您应该使用此代码快速迭代不断增长的单词数据文件以进行检查。有关更多信息,请参阅完整帖子:
http://blog.mattalcock。 com/2012/12/5/python-拼写检查器/
I would use A Peter Norvig style spell checker. I've written a complete post on this.
http://blog.mattalcock.com/2012/12/5/python-spell-checker/
Here's a snippet of the code that looks at possible edits of the word to check.
You should be iterate through your growing data file of words to check extremely quickly with this code to check. See the full post for more information:
http://blog.mattalcock.com/2012/12/5/python-spell-checker/
也许更好的方法是压缩文档,因为这会删除任何重复的单词实例,实际上您只需要拼写检查一次。我只是建议这样做,因为它可能比编写您自己的独特单词查找器执行得更快。
压缩版本应该引用其文件中某处的独特单词,您可能需要查找它们的结构。
然后您可以对所有独特的单词进行拼写检查。我希望你不要用单独的 SQL 查询或类似的东西来检查它们,你应该以树的形式将字典加载到你的内存中,然后根据它检查单词。
完成此操作后,只需将其解压缩,然后嘿,很快就完成了拼写检查。这应该是一个相当快的解决方案。
或者,如果拼写检查确实像注释所建议的那样快,那么您可能不需要经历整个压缩过程,这将表明实现是错误的。
Perhaps a better way of doing this would be to compress the document, as this would remove any repeating instances of words, which you actually only need to spell check once. I only suggest this as it would probably perform faster than writing your own unique word finder.

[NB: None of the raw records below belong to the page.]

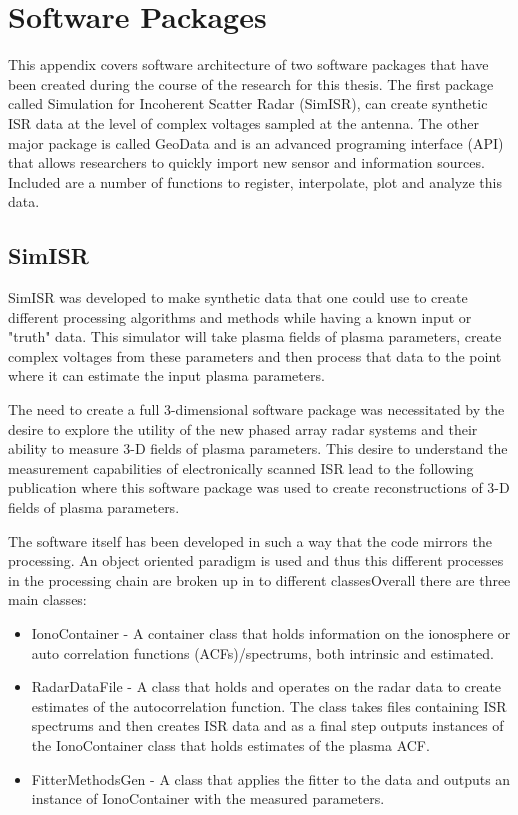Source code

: \chapter{Software Packages}
\label{chapter:appsoft}
\thispagestyle{myheadings}

\graphicspath{{Appendix/Figures/}}


This appendix covers software architecture of two software packages that have been created during the course of the research for this thesis. The first package called Simulation for Incoherent Scatter Radar (SimISR), can create synthetic ISR data at the level of complex voltages sampled at the antenna. The other major package is called GeoData and is an advanced programing interface (API) that allows researchers to quickly import new sensor and information sources. Included are a number of functions to register, interpolate, plot and analyze this data.


\section{SimISR}

 SimISR was developed to make synthetic data that one could use to create different processing algorithms and methods while having a known input or "truth" data. This simulator will take plasma fields of plasma parameters, create complex voltages from these parameters and then process that data to the point where it can estimate the input plasma parameters.

The need to create a full 3-dimensional software package was necessitated by the desire to explore the utility of the new phased array radar systems and their ability to measure 3-D fields of plasma parameters. This desire to understand the measurement capabilities of electronically scanned ISR lead to the following publication \cite{RDS:RDS20236} where this software package was used to create reconstructions of 3-D fields of plasma parameters.

The software itself has been developed in such a way that the code mirrors the processing. An object oriented paradigm is used and thus this different processes in the processing chain are broken up in to different classesOverall there are three main classes: 

\begin{itemize} 
\item IonoContainer - A container class that holds information on the ionosphere or auto correlation functions (ACFs)/spectrums, both intrinsic and estimated.

\item RadarDataFile - A class that holds and operates on the radar data to create estimates of the autocorrelation function. The class takes files containing ISR spectrums and then creates ISR data and as a final step outputs instances of the IonoContainer class that holds estimates of the plasma ACF.

\item FitterMethodsGen - A class that applies the fitter to the data and outputs an instance of IonoContainer with the measured parameters. 
\end{itemize}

The compressed version should have references to the unique words, somewhere within its file, you might have to look up how they are structured.

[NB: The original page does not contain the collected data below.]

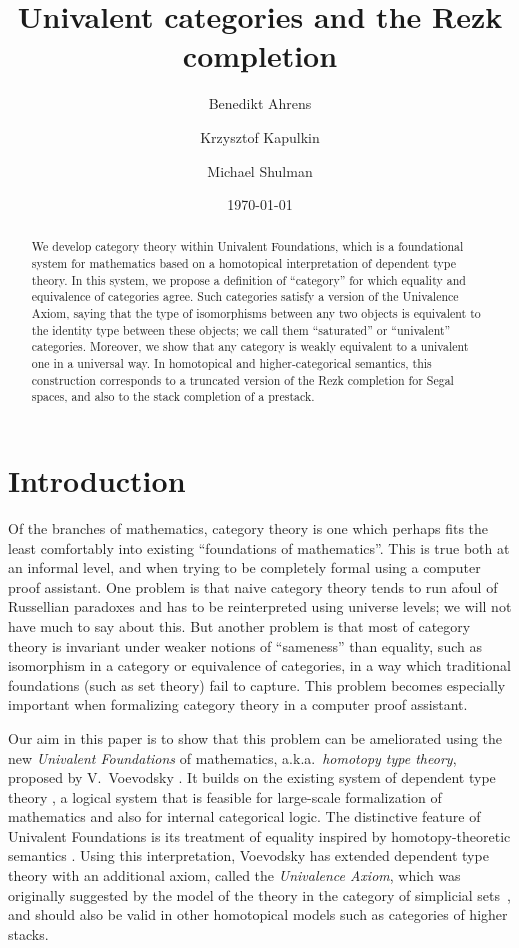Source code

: \documentclass{amsart}
\title{Univalent categories and the Rezk completion}
\author{Benedikt Ahrens}
\author{Krzysztof Kapulkin}
\author{Michael Shulman}
\date{\today}
\theoremstyle{definition}
\theoremstyle{remark}
\numberwithin{equation}{section}
\begin{document}
\begin{abstract}
  We develop category theory within Univalent Foundations, which is a foundational system for mathematics based on a homotopical interpretation of dependent type theory.
  In this system, we propose a definition of ``category'' for which equality and equivalence of categories agree.
  Such categories satisfy a version of the Univalence Axiom, saying that the type of isomorphisms between any two objects is equivalent to the identity type between these objects; we call them ``saturated'' or ``univalent'' categories.
  Moreover, we show that any category is weakly equivalent to a univalent one in a universal way.
  In homotopical and higher-categorical semantics, this construction corresponds to a truncated version of the Rezk completion for Segal spaces, and also to the stack completion of a prestack.
\end{abstract}

\maketitle

\section{Introduction}
\label{sec:introduction}

Of the branches of mathematics, category theory is one which perhaps fits the least comfortably into existing ``foundations of mathematics''.
This is true both at an informal level, and when trying to be completely formal using a computer proof assistant.
One problem is that naive category theory tends to run afoul of Russellian paradoxes and has to be reinterpreted using universe levels; we will not have much to say about this.
But another problem is that most of category theory is invariant under weaker notions of ``sameness'' than equality, such as isomorphism in a category or equivalence of categories, in a way which traditional foundations (such as set theory) fail to capture.
This problem becomes especially important when formalizing category theory in a computer proof assistant.

Our aim in this paper is to show that this problem can be ameliorated using the new \emph{Univalent Foundations} of mathematics, a.k.a.\ \emph{homotopy type theory}, proposed by V.~Voevodsky \cite{vv_uf}.
It builds on the existing system of dependent type theory \cite{martin-lof:bibliopolis, werner:thesis}, a logical system that is feasible for large-scale formalization of mathematics \cite{gonthier:feit-thompson} and also for internal categorical logic.
The distinctive feature of Univalent Foundations is its treatment of equality inspired by homotopy-theoretic semantics \cite{awodey-warren, arndt-kapulkin, warren:thesis, garner-van-den-berg:top-and-simp-models}.
Using this interpretation, Voevodsky has extended dependent type theory with an additional axiom, called the \emph{Univalence Axiom}, which was originally suggested by the model of the theory in the category of simplicial sets~\cite{klv:ssetmodel}, and should also be valid in other homotopical models such as categories of higher stacks.
\end{document}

You can then spell check all the unique words. I hope you are not checking them with individual SQL queries or something like that, you should load a dictionary in the form of a tree into your memory and then check words against that.
Once this is done, simply uncompress it and hey presto it's all spell checked. This should be a fairly fast solution.
Or perhaps you don't need to go through the whole zipping process if spell checking really is as fast as the comments suggest, which would indicate a wrong implementation.